ANSYS and Microsoft Twin Up for Digital Twins


(Image courtesy of ANSYS.)

Engineering simulation company ANSYS announced that it will be working with Microsoft to extend Azure Digital Twins. The collaboration is expected to allow Microsoft’s enterprise customers to improve operations and reduce the cost of unexpected downtime. Users should be able to predict future performance of assets with more accuracy while reducing time-to-market.

“ANSYS Twin Builder’s complementary simulation data stream augments Microsoft Azure IoT Services and greatly enhances their customers’ understanding of asset performance,” said ANSYS’s Eric Bantegnie.

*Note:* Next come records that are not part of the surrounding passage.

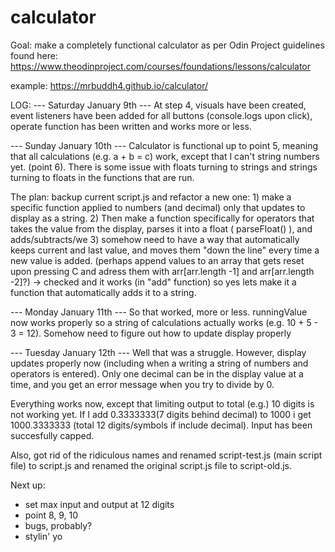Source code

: # calculator

Goal: make a completely functional calculator as per Odin Project guidelines found here: https://www.theodinproject.com/courses/foundations/lessons/calculator

example: https://mrbuddh4.github.io/calculator/

LOG:
--- Saturday January 9th ---
At step 4, visuals have been created, event listeners have been added for all buttons (console.logs upon click), operate function has been written and works more or less.

--- Sunday January 10th ---
Calculator is functional up to point 5, meaning that all calculations (e.g. a + b = c) work, except that I can't string numbers yet. (point 6). There is some issue with floats turning to strings and strings turning to floats in the functions that are run.

The plan: backup current script.js and refactor a new one: 
    1) make a specific function applied to numbers (and decimal) only that updates to display as a string. 
    2) Then make a function specifically for operators that takes the value from the display, parses it into a float ( parseFloat() ), and adds/subtracts/we
    3) somehow need to have a way that automatically keeps current and last value, and moves them "down the line" every time a new value is added. (perhaps append values to an array that gets reset upon pressing C and adress them with arr[arr.length -1] and arr[arr.length -2]?) -> checked and it works (in "add" function) so yes lets make it a function that automatically adds it to a string.

--- Monday January 11th ---
So that worked, more or less. runningValue now works properly so a string of calculations actually works (e.g. 10 + 5 - 3 = 12). Somehow need to figure out how to update display properly

--- Tuesday January 12th ---
Well that was a struggle. However, display updates properly now (including when a writing a string of numbers and operators is entered). Only one decimal can be in the display value at a time, and you get an error message when you try to divide by 0.

Everything works now, except that limiting output to total (e.g.) 10 digits is not working yet. If I add 0.3333333(7 digits behind decimal) to 1000 i get 1000.3333333 (total 12 digits/symbols if include decimal). Input has been succesfully capped.

Also, got rid of the ridiculous names and renamed script-test.js (main script file) to script.js and renamed the original script.js file to script-old.js.


Next up:
- set max input and output at 12 digits
- point 8, 9, 10
- bugs, probably?
- stylin' yo
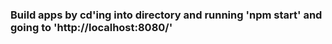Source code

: ### Build apps by cd'ing into directory and running 'npm start' and going to 'http://localhost:8080/' ###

The industrial sector can invest millions of dollars just to build, maintain and track the performance of assets and machinery enabled and deployed remotely with IoT. To maximize a product’s lifespan on the field, operators make use of a digital twin—a complete virtual prototype of the existing asset in a physical environment. This can be things such as shipping containers, rooms, factory floors, or any other entities involving IoT solutions. The data from the digital twin lets operators establish preventive maintenance programs while making improvements to product development.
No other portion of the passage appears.